Entries taken from a collection:
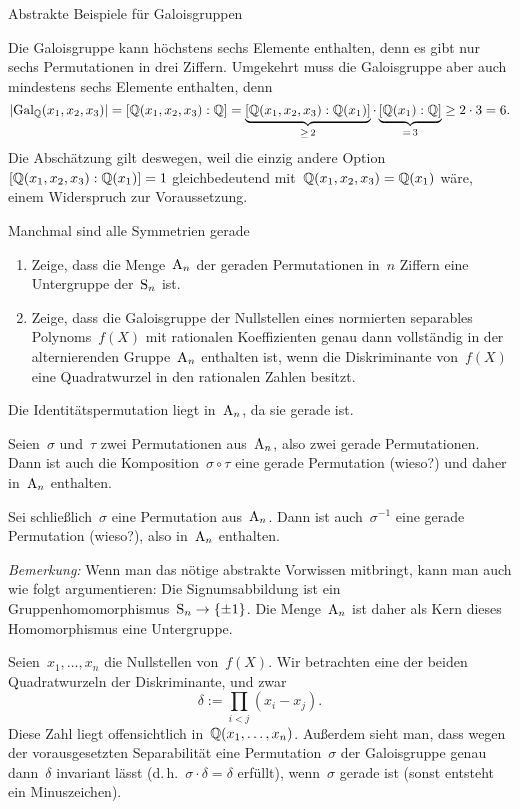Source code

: \documentclass{algblatt}
\begin{document}
\begin{aufgabe}{Abstrakte Beispiele für Galoisgruppen}
\begin{loesungE}
\item Die Galoisgruppe kann höchstens sechs Elemente enthalten, denn es gibt
nur sechs Permutationen in drei Ziffern. Umgekehrt muss die Galoisgruppe aber
auch mindestens sechs Elemente enthalten, denn
\[ |\mathrm{Gal}_{\mathbb{Q}}(x_1,x_2,x_3)| = [\mathbb{Q}(x_1,x_2,x_3):\mathbb{Q}] =
  \underbrace{[\mathbb{Q}(x_1,x_2,x_3):\mathbb{Q}(x_1)]}_{\geq\,2} \cdot
  \underbrace{[\mathbb{Q}(x_1):\mathbb{Q}]}_{=\,3} \geq
  2 \cdot 3 = 6. \]
Die Abschätzung gilt deswegen, weil die einzig andere
Option~$[\mathbb{Q}(x_1,x_2,x_3):\mathbb{Q}(x_1)] = 1$ gleichbedeutend
mit~$\mathbb{Q}(x_1,x_2,x_3) = \mathbb{Q}(x_1)$ wäre, einem Widerspruch zur Voraussetzung.
\end{loesungE}
\end{aufgabe}

\begin{aufgabe}{Manchmal sind alle Symmetrien gerade}
\begin{enumerate}
\item Zeige, dass die Menge~$\mathrm{A}_n$ der geraden Permutationen in~$n$ Ziffern eine
Untergruppe der~$\mathrm{S}_n$ ist.

\item Zeige, dass die Galoisgruppe der Nullstellen eines normierten separables
Polynoms~$f(X)$ mit rationalen Koeffizienten genau dann vollständig in der
alternierenden Gruppe~$\mathrm{A}_n$ enthalten ist, wenn die Diskriminante von~$f(X)$
eine Quadratwurzel in den rationalen Zahlen besitzt.
\end{enumerate}

\begin{loesungE}
\item Die Identitätspermutation liegt in~$\mathrm{A}_n$, da sie gerade ist.

Seien~$\sigma$ und~$\tau$ zwei Permutationen aus~$\mathrm{A}_n$, also zwei gerade
Permutationen. Dann ist auch die Komposition~$\sigma \circ \tau$ eine gerade
Permutation (wieso?) und daher in~$\mathrm{A}_n$ enthalten.

Sei schließlich~$\sigma$ eine Permutation aus~$\mathrm{A}_n$. Dann ist
auch~$\sigma^{-1}$ eine gerade Permutation (wieso?), also in~$\mathrm{A}_n$ enthalten.

\emph{Bemerkung:} Wenn man das nötige abstrakte Vorwissen mitbringt, kann man
auch wie folgt argumentieren: Die Signumsabbildung ist ein
Gruppenhomomorphismus~$\mathrm{S}_n \to \{ \pm1 \}$. Die Menge~$\mathrm{A}_n$ ist daher als Kern
dieses Homomorphismus eine Untergruppe.

\item Seien~$x_1, \ldots, x_n$ die Nullstellen von~$f(X)$. Wir betrachten eine
der beiden Quadratwurzeln der Diskriminante, und zwar
\[ \delta := \prod_{i < j} (x_i - x_j). \]
Diese Zahl liegt offensichtlich in~$\mathbb{Q}(x_1,\ldots,x_n)$. Außerdem sieht man,
dass wegen der vorausgesetzten Separabilität eine Permutation~$\sigma$ der
Galoisgruppe genau dann~$\delta$ invariant lässt (d.\,h.~$\sigma \cdot \delta =
\delta$ erfüllt), wenn~$\sigma$ gerade ist (sonst entsteht ein Minuszeichen).


\end{loesungE}
\end{aufgabe}
\end{document}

▶ **Exercise prompt**
Apart from the pictures, every line above must be printed exactly.

▶ **Solution below**
Source code

: \documentclass{algblatt}
\begin{document}
\begin{aufgabe}{Abstrakte Beispiele für Galoisgruppen}
\begin{loesungE}
\item Die Galoisgruppe kann höchstens sechs Elemente enthalten, denn es gibt
nur sechs Permutationen in drei Ziffern. Umgekehrt muss die Galoisgruppe aber
auch mindestens sechs Elemente enthalten, denn
\[ |\mathrm{Gal}_{\mathbb{Q}}(x_1,x_2,x_3)| = [\mathbb{Q}(x_1,x_2,x_3):\mathbb{Q}] =
  \underbrace{[\mathbb{Q}(x_1,x_2,x_3):\mathbb{Q}(x_1)]}_{\geq\,2} \cdot
  \underbrace{[\mathbb{Q}(x_1):\mathbb{Q}]}_{=\,3} \geq
  2 \cdot 3 = 6. \]
Die Abschätzung gilt deswegen, weil die einzig andere
Option~$[\mathbb{Q}(x_1,x_2,x_3):\mathbb{Q}(x_1)] = 1$ gleichbedeutend
mit~$\mathbb{Q}(x_1,x_2,x_3) = \mathbb{Q}(x_1)$ wäre, einem Widerspruch zur Voraussetzung.
\end{loesungE}
\end{aufgabe}

\begin{aufgabe}{Manchmal sind alle Symmetrien gerade}
\begin{enumerate}
\item Zeige, dass die Menge~$\mathrm{A}_n$ der geraden Permutationen in~$n$ Ziffern eine
Untergruppe der~$\mathrm{S}_n$ ist.

\item Zeige, dass die Galoisgruppe der Nullstellen eines normierten separables
Polynoms~$f(X)$ mit rationalen Koeffizienten genau dann vollständig in der
alternierenden Gruppe~$\mathrm{A}_n$ enthalten ist, wenn die Diskriminante von~$f(X)$
eine Quadratwurzel in den rationalen Zahlen besitzt.
\end{enumerate}

\begin{loesungE}
\item Die Identitätspermutation liegt in~$\mathrm{A}_n$, da sie gerade ist.

Seien~$\sigma$ und~$\tau$ zwei Permutationen aus~$\mathrm{A}_n$, also zwei gerade
Permutationen. Dann ist auch die Komposition~$\sigma \circ \tau$ eine gerade
Permutation (wieso?) und daher in~$\mathrm{A}_n$ enthalten.

Sei schließlich~$\sigma$ eine Permutation aus~$\mathrm{A}_n$. Dann ist
auch~$\sigma^{-1}$ eine gerade Permutation (wieso?), also in~$\mathrm{A}_n$ enthalten.

\emph{Bemerkung:} Wenn man das nötige abstrakte Vorwissen mitbringt, kann man
auch wie folgt argumentieren: Die Signumsabbildung ist ein
Gruppenhomomorphismus~$\mathrm{S}_n \to \{ \pm1 \}$. Die Menge~$\mathrm{A}_n$ ist daher als Kern
dieses Homomorphismus eine Untergruppe.

\item Seien~$x_1, \ldots, x_n$ die Nullstellen von~$f(X)$. Wir betrachten eine
der beiden Quadratwurzeln der Diskriminante, und zwar
\[ \delta := \prod_{i < j} (x_i - x_j). \]
Diese Zahl liegt offensichtlich in~$\mathbb{Q}(x_1,\ldots,x_n)$. Außerdem sieht man,
dass wegen der vorausgesetzten Separabilität eine Permutation~$\sigma$ der
Galoisgruppe genau dann~$\delta$ invariant lässt (d.\,h.~$\sigma \cdot \delta =
\delta$ erfüllt), wenn~$\sigma$ gerade ist (sonst entsteht ein Minuszeichen).


\end{loesungE}
\end{aufgabe}
\end{document}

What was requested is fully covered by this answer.